My problem seems similar to the Interval Scheduling problem (processing as many jobs as possible), which I understand but can't seem to apply properly in this case. I've tried to simplify the problem as much as I can:
There are n jobs, each of which must be processed first on computer A and then on computer B. Each job has two specific processing times, one for each computer. Computer A can process one job at a time while computer B can process an unlimited number of jobs at the same time. Using a greedy algorithm, how can the jobs be ordered such that the total processing time of all the jobs is minimized and how can that algorithm be proven to be the optimal solution?
For example, say that there are 3 jobs with the following process times for each computer:
i = 1, A(1) = 05, B(1) = 20
i = 2, A(2) = 10, B(2) = 10
i = 3, A(3) = 20, B(3) = 05
All the jobs will be out of computer A after 35 seconds regardless of the order in which they are started, but that order will affect the overall finish time. For example, running the jobs in the order given takes 40 seconds to finish, while running the jobs in the reverse order takes 55 seconds. So in this example, the optimal solution is to run the jobs in the given order.

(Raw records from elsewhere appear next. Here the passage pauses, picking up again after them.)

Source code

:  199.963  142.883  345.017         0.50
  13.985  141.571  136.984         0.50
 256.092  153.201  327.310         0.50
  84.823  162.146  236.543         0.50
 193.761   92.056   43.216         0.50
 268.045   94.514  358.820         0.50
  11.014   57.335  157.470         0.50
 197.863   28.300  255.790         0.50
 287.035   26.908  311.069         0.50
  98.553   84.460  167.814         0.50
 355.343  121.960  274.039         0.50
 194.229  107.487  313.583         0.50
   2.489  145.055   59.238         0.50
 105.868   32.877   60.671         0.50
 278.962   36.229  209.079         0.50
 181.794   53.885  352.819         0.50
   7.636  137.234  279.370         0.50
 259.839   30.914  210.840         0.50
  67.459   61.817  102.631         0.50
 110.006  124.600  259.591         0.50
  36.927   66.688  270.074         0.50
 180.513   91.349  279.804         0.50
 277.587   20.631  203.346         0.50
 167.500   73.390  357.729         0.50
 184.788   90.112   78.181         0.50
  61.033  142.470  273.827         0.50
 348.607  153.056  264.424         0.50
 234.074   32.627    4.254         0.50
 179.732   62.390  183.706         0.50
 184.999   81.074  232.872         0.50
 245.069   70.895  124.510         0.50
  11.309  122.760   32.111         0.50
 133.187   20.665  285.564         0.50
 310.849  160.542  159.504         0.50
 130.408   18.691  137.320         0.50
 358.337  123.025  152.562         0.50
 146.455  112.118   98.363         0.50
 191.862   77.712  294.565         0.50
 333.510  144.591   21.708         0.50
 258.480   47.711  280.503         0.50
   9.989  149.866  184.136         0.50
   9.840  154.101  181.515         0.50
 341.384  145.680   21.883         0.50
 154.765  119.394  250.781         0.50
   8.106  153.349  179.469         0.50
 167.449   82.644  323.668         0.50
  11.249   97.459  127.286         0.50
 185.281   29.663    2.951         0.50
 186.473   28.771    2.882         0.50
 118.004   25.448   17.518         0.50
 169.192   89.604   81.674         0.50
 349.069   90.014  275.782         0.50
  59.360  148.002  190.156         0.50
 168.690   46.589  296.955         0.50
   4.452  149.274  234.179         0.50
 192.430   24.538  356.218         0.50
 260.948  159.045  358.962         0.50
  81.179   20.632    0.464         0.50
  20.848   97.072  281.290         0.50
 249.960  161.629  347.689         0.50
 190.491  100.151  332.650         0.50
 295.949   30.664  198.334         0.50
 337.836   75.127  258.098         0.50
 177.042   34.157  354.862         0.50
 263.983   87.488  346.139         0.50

I'm fairly certain that the "algorithm" is to simply sort the jobs by their B processing time from longest to shortest, but I'm having a hard time proving it. I'm getting caught up with my greedy algorithm taking the "longest" job first, which doesn't seem very greedy. And then to use an inductive proof I would need begin by showing that my algorithm works for just the first job, which I would think is not obvious until the end. Maybe I need to start the proof with the final job and work backwards? Any help would be greatly appreciated.